[tlhIngan Hol] I've had it with the finger verbs !

Rhona Fenwick qeslagh at hotmail.com
Mon Aug 1 09:35:39 PDT 2016

jIjatlhpu' jIH:

> and given the importance in Klingon society of the House, which is more like a

> clan or small tribe than a family as we would think of it, we shouldn't be surprised

> that there is such a complex array of kinship terms.

mujang mayqel, jatlh:

> This is a strong argument and I accept it. Thank you for taking the

> time to explain all this.


(poD vay')


> Unfortunately, I can't learn them, because my greek mind just isn't

> wired to think that way ; it sounds strange, I know..

Not at all strange. You were raised in a certain culture with a certain conception of family structure (as are we all). It's only natural that you'd struggle with the Klingon terms precisely because they're quite different from what one sees in Greek and English society. Kinship is just one of those areas of language that we tend to think of as a fundamental system but is actually very arbitrary in some ways, like colours and also counting.

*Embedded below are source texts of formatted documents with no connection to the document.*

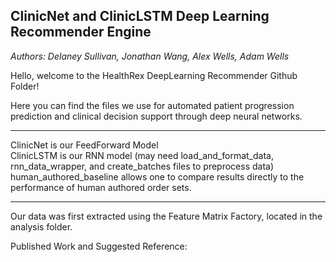 ## ClinicNet and ClinicLSTM Deep Learning Recommender Engine
*Authors: Delaney Sullivan, Jonathan Wang, Alex Wells, Adam Wells*

Hello, welcome to the HealthRex DeepLearning Recommender Github Folder!

Here you can find the files we use for automated patient progression prediction and clinical decision support through deep neural networks.

---
ClinicNet is our FeedForward Model 	
ClinicLSTM is our RNN model (may need load_and_format_data, rnn_data_wrapper, and create_batches files to preprocess data) 	
human_authored_baseline allows one to compare results directly to the performance of human authored order sets.	

---

Our data was first extracted using the Feature Matrix Factory, located in the analysis folder.

Published Work and Suggested Reference: 
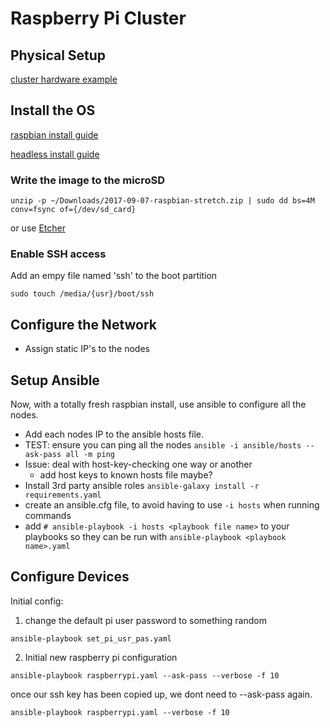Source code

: # Raspberry Pi Cluster

## Physical Setup

[cluster hardware example](https://www.youtube.com/watch?v=KJKhRLKXr-Q)


## Install the OS

[raspbian install guide](https://www.raspberrypi.org/documentation/installation/installing-images/)

[headless install guide](https://www.raspberrypi.org/forums/viewtopic.php?t=74176)

### Write the image to the microSD
`unzip -p ~/Downloads/2017-09-07-raspbian-stretch.zip | sudo dd bs=4M conv=fsync of={/dev/sd_card}`

or use [Etcher](https://github.com/resin-io/etcher)

### Enable SSH access
Add an empy file named 'ssh' to the boot partition

`sudo touch /media/{usr}/boot/ssh`


## Configure the Network
- Assign static IP's to the nodes


## Setup Ansible
Now, with a totally fresh raspbian install, use ansible to configure all the nodes.
- Add each nodes IP to the ansible hosts file.
- TEST: ensure you can ping all the nodes `ansible -i ansible/hosts --ask-pass all -m ping`
- Issue: deal with host-key-checking one way or another
  - add host keys to known hosts file maybe?
- Install 3rd party ansible roles `ansible-galaxy install -r requirements.yaml`
- create an ansible.cfg file, to avoid having to use `-i hosts` when running commands
- add `# ansible-playbook -i hosts <playbook file name>` to your playbooks so they can be run with `ansible-playbook <playbook name>.yaml`

## Configure Devices
Initial config:
1. change the default pi user password to something random

`ansible-playbook set_pi_usr_pas.yaml`

2. Initial new raspberry pi configuration

`ansible-playbook raspberrypi.yaml --ask-pass --verbose -f 10`

once our ssh key has been copied up, we dont need to --ask-pass again.

`ansible-playbook raspberrypi.yaml --verbose -f 10`

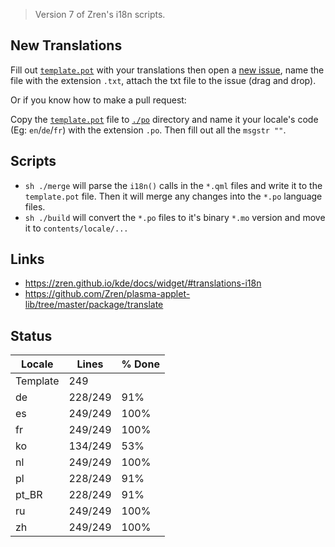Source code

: > Version 7 of Zren's i18n scripts.

## New Translations

Fill out [`template.pot`](template.pot) with your translations then open a [new issue](https://github.com/exequtic/apdatifier/issues/new), name the file with the extension `.txt`, attach the txt file to the issue (drag and drop).

Or if you know how to make a pull request:

Copy the [`template.pot`](template.pot) file to [`./po`](po) directory and name it your locale's code (Eg: `en`/`de`/`fr`) with the extension `.po`. Then fill out all the `msgstr ""`.

## Scripts

* `sh ./merge` will parse the `i18n()` calls in the `*.qml` files and write it to the `template.pot` file. Then it will merge any changes into the `*.po` language files.
* `sh ./build` will convert the `*.po` files to it's binary `*.mo` version and move it to `contents/locale/...`

## Links

* https://zren.github.io/kde/docs/widget/#translations-i18n
* https://github.com/Zren/plasma-applet-lib/tree/master/package/translate

## Status
|  Locale  |  Lines  | % Done|
|----------|---------|-------|
| Template |     249 |       |
| de       | 228/249 |   91% |
| es       | 249/249 |  100% |
| fr       | 249/249 |  100% |
| ko       | 134/249 |   53% |
| nl       | 249/249 |  100% |
| pl       | 228/249 |   91% |
| pt_BR    | 228/249 |   91% |
| ru       | 249/249 |  100% |
| zh       | 249/249 |  100% |
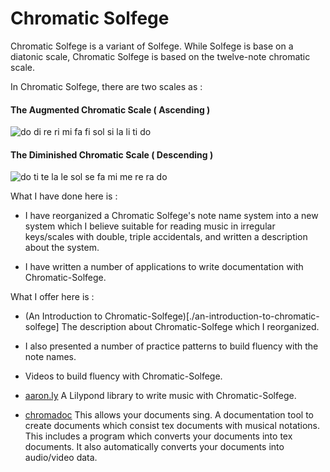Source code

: 
Chromatic Solfege
==================

Chromatic Solfege is a variant of Solfege. While Solfege is base on a diatonic
scale, Chromatic Solfege is based on the twelve-note chromatic scale.

In Chromatic Solfege, there are two scales as :

#### The Augmented Chromatic Scale ( Ascending )

![do di re ri mi fa fi sol si la li ti do](./an-introduction-to-chromatic-solfege/doc/solfege-aug.png)

#### The Diminished Chromatic Scale ( Descending ) 

![do ti te la le sol se fa mi me re ra do](./an-introduction-to-chromatic-solfege/doc/solfege-dim.png)

What I have done here is :

- I have reorganized a Chromatic Solfege's note name system into a new system
  which I believe suitable for reading music in irregular keys/scales with
  double, triple accidentals, and written a description about the system.

- I have written a number of applications to write documentation with
  Chromatic-Solfege.

What I offer here is :

- (An Introduction to Chromatic-Solfege)[./an-introduction-to-chromatic-solfege] The description
  about Chromatic-Solfege which I reorganized.
  
- I also presented a number of practice patterns to build fluency with the note
  names.

- Videos to build fluency with Chromatic-Solfege.

- [aaron.ly](./chromadoc/lib-ly/aaron) A Lilypond library to write music with
  Chromatic-Solfege.

- [chromadoc](chromadoc) This allows your documents sing. A documentation tool
  to create documents which consist tex documents with musical notations. This
  includes a program which converts your documents into tex documents. It also
  automatically converts your documents into audio/video data.


[modeline]: # ( vim: set spell fo+=a path+=../ suffixesadd+=.md: )
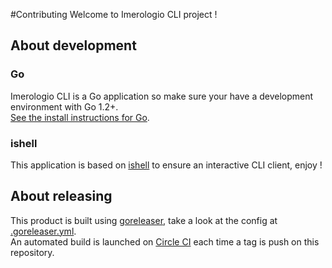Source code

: #Contributing
Welcome to Imerologio CLI project ! 

## About development
### Go 
Imerologio CLI is a Go application so make sure your have a development environment with Go 1.2+.  
[See the install instructions for Go](http://golang.org/doc/install.html).

### ishell
This application is based on [ishell](https://github.com/abiosoft/ishell) to ensure an interactive CLI client, enjoy !

## About releasing
This product is built using [goreleaser](https://goreleaser.com/), take a look at the config at [.goreleaser.yml](.goreleaser.yml).  
An automated build is launched on [Circle CI](https://circleci.com/gh/Agaetis-IT/imerologio-cli) each time a tag is push on this repository.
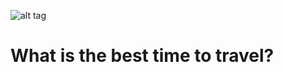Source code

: ![alt tag](https://dl.dropboxusercontent.com/s/46653p0pwuyle6p/Screenshot%202014-06-08%2013.16.16.png)

# What is the best time to travel?

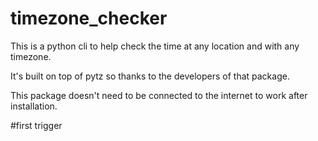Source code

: # timezone_checker

This is a python cli to help check the time at any location and with any timezone.

It's built on top of pytz so thanks to the developers of that package.

This package doesn't need to be connected to the internet to work after installation.

#first trigger
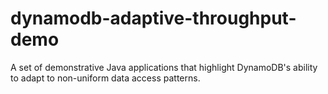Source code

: # dynamodb-adaptive-throughput-demo
A set of demonstrative Java applications that highlight DynamoDB's ability to adapt to non-uniform data access patterns.
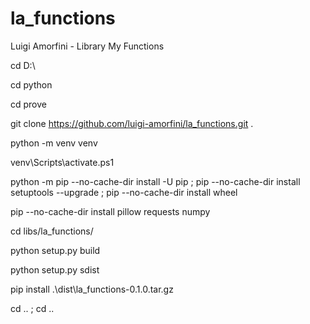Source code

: # la_functions
Luigi Amorfini - Library My Functions

cd D:\

cd python

cd prove

git clone https://github.com/luigi-amorfini/la_functions.git .

python -m venv venv

venv\Scripts\activate.ps1

python -m pip --no-cache-dir install -U pip ; pip --no-cache-dir install setuptools --upgrade ; pip --no-cache-dir install wheel

pip --no-cache-dir install pillow requests numpy

cd libs/la_functions/

python setup.py build

python setup.py sdist

pip install .\dist\la_functions-0.1.0.tar.gz

cd .. ; cd ..
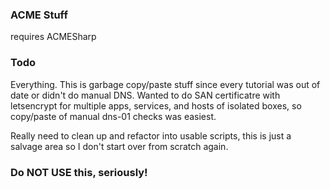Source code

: ### ACME Stuff
requires ACMESharp
### Todo
Everything. This is garbage copy/paste stuff since every tutorial was out of date or didn't do manual DNS. Wanted to do SAN certificatre with letsencrypt for multiple apps, services, and hosts of isolated boxes, so copy/paste of manual dns-01 checks was easiest.

Really need to clean up and refactor into usable scripts, this is just a salvage area so I don't start over from scratch again.

### Do NOT USE this, seriously!

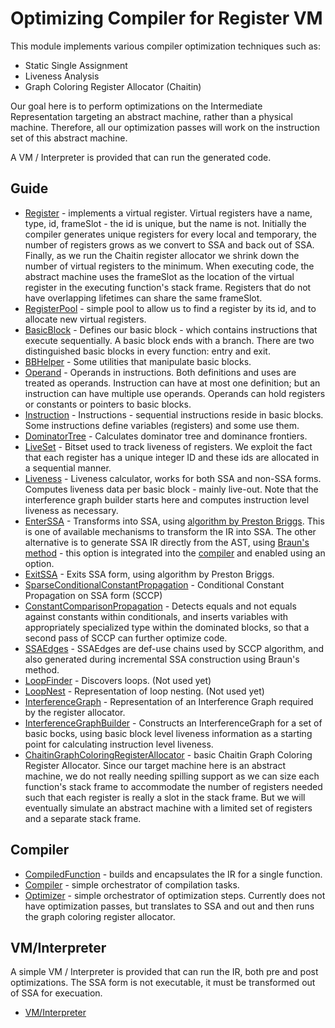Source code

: # Optimizing Compiler for Register VM

This module implements various compiler optimization techniques such as:

* Static Single Assignment
* Liveness Analysis
* Graph Coloring Register Allocator (Chaitin)

Our goal here is to perform optimizations on the Intermediate Representation targeting an abstract machine, rather than
a physical machine. Therefore, all our optimization passes will work on the instruction set of this abstract machine.

A VM / Interpreter is provided that can run the generated code.

## Guide

* [Register](src/main/java/com/compilerprogramming/ezlang/compiler/Register.java) - implements a virtual register. Virtual registers
  have a name, type, id, frameSlot - the id is unique, but the name is not. Initially the compiler generates unique registers for every local
  and temporary, the number of registers grows as we convert to SSA and back out of SSA. Finally, as we run the Chaitin register allocator
  we shrink down the number of virtual registers to the minimum. When executing code, the abstract machine uses the frameSlot as the location
  of the virtual register in the executing function's stack frame. Registers that do not have overlapping lifetimes can share the same
  frameSlot.
* [RegisterPool](src/main/java/com/compilerprogramming/ezlang/compiler/RegisterPool.java) - simple pool to allow us to find a register
  by its id, and to allocate new virtual registers.
* [BasicBlock](src/main/java/com/compilerprogramming/ezlang/compiler/BasicBlock.java) - Defines our basic block - which contains instructions
  that execute sequentially. A basic block ends with a branch. There are two distinguished basic blocks in every function: entry and exit.
* [BBHelper](src/main/java/com/compilerprogramming/ezlang/compiler/BBHelper.java) - Some utilities that manipulate basic blocks.
* [Operand](src/main/java/com/compilerprogramming/ezlang/compiler/Operand.java) - Operands in instructions. Both definitions and uses are treated
  as operands. Instruction can have at most one definition; but an instruction can have multiple use operands. Operands can hold registers or
  constants or pointers to basic blocks.
* [Instruction](src/main/java/com/compilerprogramming/ezlang/compiler/Instruction.java) - Instructions - sequential instructions reside in
  basic blocks. Some instructions define variables (registers) and some use them. 
* [DominatorTree](src/main/java/com/compilerprogramming/ezlang/compiler/DominatorTree.java) - Calculates dominator tree and dominance frontiers.
* [LiveSet](src/main/java/com/compilerprogramming/ezlang/compiler/LiveSet.java) - Bitset used to track liveness of registers. We exploit the fact that 
  each register has a unique integer ID and these ids are allocated in a sequential manner.
* [Liveness](src/main/java/com/compilerprogramming/ezlang/compiler/Liveness.java) - Liveness calculator, works for both SSA and non-SSA forms. Computes
  liveness data per basic block - mainly live-out. Note that the interference graph builder starts here and computes instruction level liveness as necessary.
* [EnterSSA](src/main/java/com/compilerprogramming/ezlang/compiler/EnterSSA.java) - Transforms into SSA, using [algorithm by Preston Briggs](https://dl.acm.org/doi/10.5555/295545.295551). This is one of available mechanisms to transform the IR into SSA. 
  The other alternative is to generate SSA IR directly from the AST, using [Braun's method](https://dl.acm.org/doi/10.1007/978-3-642-37051-9_6) - this option is integrated into the
  [compiler]((src/main/java/com/compilerprogramming/ezlang/compiler/CompiledFunction.java)) and enabled using an option.
* [ExitSSA](src/main/java/com/compilerprogramming/ezlang/compiler/ExitSSA.java) - Exits SSA form, using algorithm by Preston Briggs.
* [SparseConditionalConstantPropagation](src/main/java/com/compilerprogramming/ezlang/compiler/SparseConditionalConstantPropagation.java) - Conditional Constant Propagation on SSA form (SCCP)
* [ConstantComparisonPropagation](src/main/java/com/compilerprogramming/ezlang/compiler/ConstantComparisonPropagation.java) - Detects equals and not equals against constants within conditionals,
   and inserts variables with appropriately specialized type within the dominated blocks, so that a second pass of SCCP can further optimize code.
* [SSAEdges](src/main/java/com/compilerprogramming/ezlang/compiler/SSAEdges.java) - SSAEdges are def-use chains used by SCCP algorithm, and also generated during incremental SSA construction using Braun's method.
* [LoopFinder](src/main/java/com/compilerprogramming/ezlang/compiler/LoopFinder.java) - Discovers loops. (Not used yet)
* [LoopNest](src/main/java/com/compilerprogramming/ezlang/compiler/LoopNest.java) - Representation of loop nesting. (Not used yet)
* [InterferenceGraph](src/main/java/com/compilerprogramming/ezlang/compiler/InterferenceGraph.java) - Representation of an Interference Graph
  required by the register allocator.
* [InterferenceGraphBuilder](src/main/java/com/compilerprogramming/ezlang/compiler/InterferenceGraphBuilder.java) - Constructs an InterferenceGraph for a set
  of basic bocks, using basic block level liveness information as a starting point for calculating instruction level liveness.
* [ChaitinGraphColoringRegisterAllocator](src/main/java/com/compilerprogramming/ezlang/compiler/ChaitinGraphColoringRegisterAllocator.java) - basic
  Chaitin Graph Coloring Register Allocator. Since our target machine here is an abstract machine, we do not really needing spilling support
  as we can size each function's stack frame to accommodate the number of registers needed such that each register is really a slot in the stack
  frame. But we will eventually simulate an abstract machine with a limited set of registers and a separate stack frame.

## Compiler

* [CompiledFunction](src/main/java/com/compilerprogramming/ezlang/compiler/CompiledFunction.java) - builds and encapsulates the IR for a single function.
* [Compiler](src/main/java/com/compilerprogramming/ezlang/compiler/Compiler.java) - simple orchestrator of compilation tasks.
* [Optimizer](src/main/java/com/compilerprogramming/ezlang/compiler/Optimizer.java) - simple orchestrator of optimization steps. Currently
  does not have optimization passes, but translates to SSA and out and then runs the graph coloring register allocator.

## VM/Interpreter

A simple VM / Interpreter is provided that can run the IR, both pre and post optimizations.
The SSA form is not executable, it must be transformed out of SSA for execuation.

* [VM/Interpreter](src/main/java/com/compilerprogramming/ezlang/interpreter)
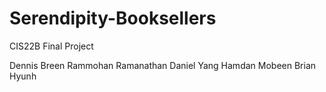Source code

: # Serendipity-Booksellers
CIS22B Final Project

Dennis Breen
Rammohan Ramanathan
Daniel Yang
Hamdan Mobeen
Brian Hyunh
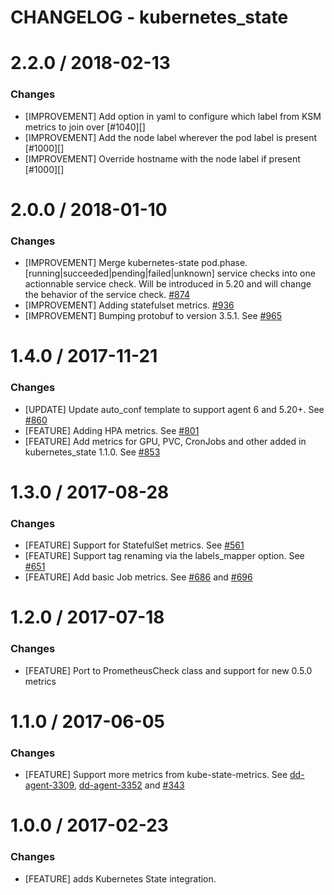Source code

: # CHANGELOG - kubernetes_state

2.2.0 / 2018-02-13
==================
### Changes

* [IMPROVEMENT] Add option in yaml to configure which label from KSM metrics to join over [#1040][]
* [IMPROVEMENT] Add the node label wherever the pod label is present [#1000][]
* [IMPROVEMENT] Override hostname with the node label if present [#1000][]

2.0.0 / 2018-01-10
==================
### Changes

* [IMPROVEMENT] Merge kubernetes-state pod.phase.[running|succeeded|pending|failed|unknown] service checks into one actionnable service check. Will be introduced in 5.20 and will change the behavior of the service check. [#874][]
* [IMPROVEMENT] Adding statefulset metrics. [#936][]
* [IMPROVEMENT] Bumping protobuf to version 3.5.1. See [#965][]

1.4.0 / 2017-11-21
==================
### Changes

* [UPDATE] Update auto_conf template to support agent 6 and 5.20+. See [#860][]
* [FEATURE] Adding HPA metrics. See [#801][]
* [FEATURE] Add metrics for GPU, PVC, CronJobs and other added in kubernetes_state 1.1.0. See [#853][]

1.3.0 / 2017-08-28
==================

### Changes

* [FEATURE] Support for StatefulSet metrics. See [#561][]
* [FEATURE] Support tag renaming via the labels_mapper option. See [#651][]
* [FEATURE] Add basic Job metrics. See [#686][] and [#696][]

1.2.0 / 2017-07-18
==================

### Changes

* [FEATURE] Port to PrometheusCheck class and support for new 0.5.0 metrics

1.1.0 / 2017-06-05
==================

### Changes

* [FEATURE] Support more metrics from kube-state-metrics. See [dd-agent-3309](https://github.com/DataDog/dd-agent/pull/3309), [dd-agent-3352](https://github.com/DataDog/dd-agent/pull/3352) and [#343][]

1.0.0 / 2017-02-23
==================

### Changes

* [FEATURE] adds Kubernetes State integration.

<!--- The following link definition list is generated by PimpMyChangelog --->
[#343]: https://github.com/DataDog/integrations-core/issues/343
[#561]: https://github.com/DataDog/integrations-core/issues/561
[#651]: https://github.com/DataDog/integrations-core/issues/651
[#686]: https://github.com/DataDog/integrations-core/issues/686
[#696]: https://github.com/DataDog/integrations-core/issues/696
[#801]: https://github.com/DataDog/integrations-core/issues/801
[#853]: https://github.com/DataDog/integrations-core/issues/853
[#860]: https://github.com/DataDog/integrations-core/issues/860
[#874]: https://github.com/DataDog/integrations-core/issues/874
[#936]: https://github.com/DataDog/integrations-core/issues/936
[#965]: https://github.com/DataDog/integrations-core/issues/965
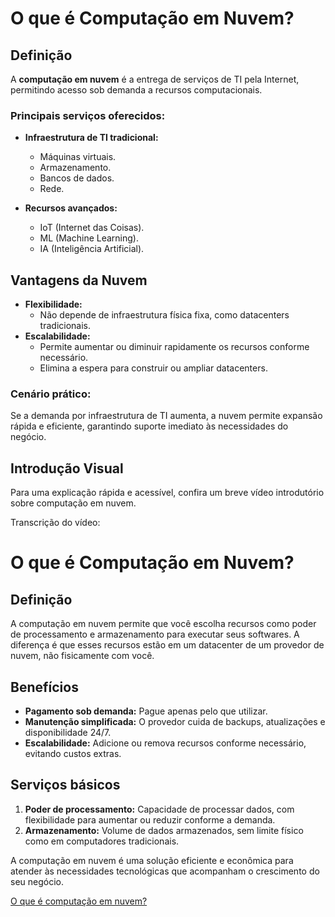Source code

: # O que é Computação em Nuvem?

## Definição  
A **computação em nuvem** é a entrega de serviços de TI pela Internet, permitindo acesso sob demanda a recursos computacionais.

### Principais serviços oferecidos:  
- **Infraestrutura de TI tradicional:**  
  - Máquinas virtuais.  
  - Armazenamento.  
  - Bancos de dados.  
  - Rede.  

- **Recursos avançados:**  
  - IoT (Internet das Coisas).  
  - ML (Machine Learning).  
  - IA (Inteligência Artificial).  

## Vantagens da Nuvem  
- **Flexibilidade:**  
  - Não depende de infraestrutura física fixa, como datacenters tradicionais.  
- **Escalabilidade:**  
  - Permite aumentar ou diminuir rapidamente os recursos conforme necessário.  
  - Elimina a espera para construir ou ampliar datacenters.  

### Cenário prático:  
Se a demanda por infraestrutura de TI aumenta, a nuvem permite expansão rápida e eficiente, garantindo suporte imediato às necessidades do negócio.

## Introdução Visual  
Para uma explicação rápida e acessível, confira um breve vídeo introdutório sobre computação em nuvem.  


Transcrição do vídeo:

# O que é Computação em Nuvem?

## Definição  
A computação em nuvem permite que você escolha recursos como poder de processamento e armazenamento para executar seus softwares. A diferença é que esses recursos estão em um datacenter de um provedor de nuvem, não fisicamente com você.

## Benefícios  
- **Pagamento sob demanda:** Pague apenas pelo que utilizar.  
- **Manutenção simplificada:** O provedor cuida de backups, atualizações e disponibilidade 24/7.  
- **Escalabilidade:** Adicione ou remova recursos conforme necessário, evitando custos extras.

## Serviços básicos  
1. **Poder de processamento:** Capacidade de processar dados, com flexibilidade para aumentar ou reduzir conforme a demanda.  
2. **Armazenamento:** Volume de dados armazenados, sem limite físico como em computadores tradicionais.

A computação em nuvem é uma solução eficiente e econômica para atender às necessidades tecnológicas que acompanham o crescimento do seu negócio.

[O que é computação em nuvem?](https://www.microsoft.com/pt-br/videoplayer/embed/RE4LyBB?postJsllMsg=true&autoCaptions=pt-br)



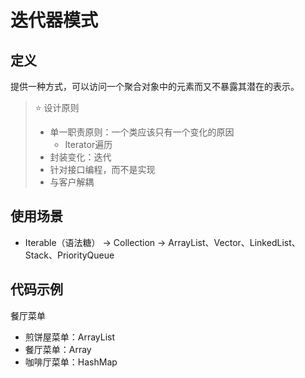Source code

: # 迭代器模式

## 定义
提供一种方式，可以访问一个聚合对象中的元素而又不暴露其潜在的表示。

> ⭐ 设计原则
> - 单一职责原则：一个类应该只有一个变化的原因
>   - Iterator遍历
> - 封装变化：迭代
> - 针对接口编程，而不是实现
> - 与客户解耦

## 使用场景
- Iterable（语法糖） -> Collection -> ArrayList、Vector、LinkedList、Stack、PriorityQueue

## 代码示例
餐厅菜单
- 煎饼屋菜单：ArrayList
- 餐厅菜单：Array
- 咖啡厅菜单：HashMap

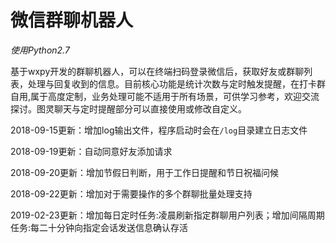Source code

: # 微信群聊机器人

_使用Python2.7_

基于wxpy开发的群聊机器人，可以在终端扫码登录微信后，获取好友或群聊列表，处理与回复收到的信息。目前核心功能是统计次数与定时触发提醒，在打卡群自用,属于高度定制，业务处理可能不适用于所有场景，可供学习参考，欢迎交流探讨。图灵聊天与定时提醒部分可以直接使用或修改自定义。

2018-09-15更新：增加log输出文件，程序启动时会在`/log`目录建立日志文件

2018-09-19更新：自动同意好友添加请求

2018-09-20更新：增加节假日判断，用于工作日提醒和节日祝福问候

2018-09-22更新：增加对于需要操作的多个群聊批量处理支持

2019-02-23更新：增加每日定时任务:凌晨刷新指定群聊用户列表；增加间隔周期任务:每二十分钟向指定会话发送信息确认存活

It'll fall into place for you eventually :) Perhaps it might help if you mentally connect labels to people in your own family, if you have them? Who's the ghubDaQ of your family, who are your tey'pu', and so forth. I'm lucky to have at least one each of the eight types of aunts and uncles, for instance, and it helps me work the relationships out once I remember that Donna is my 'e'mamnal, Brett is my 'IrneH, and so forth.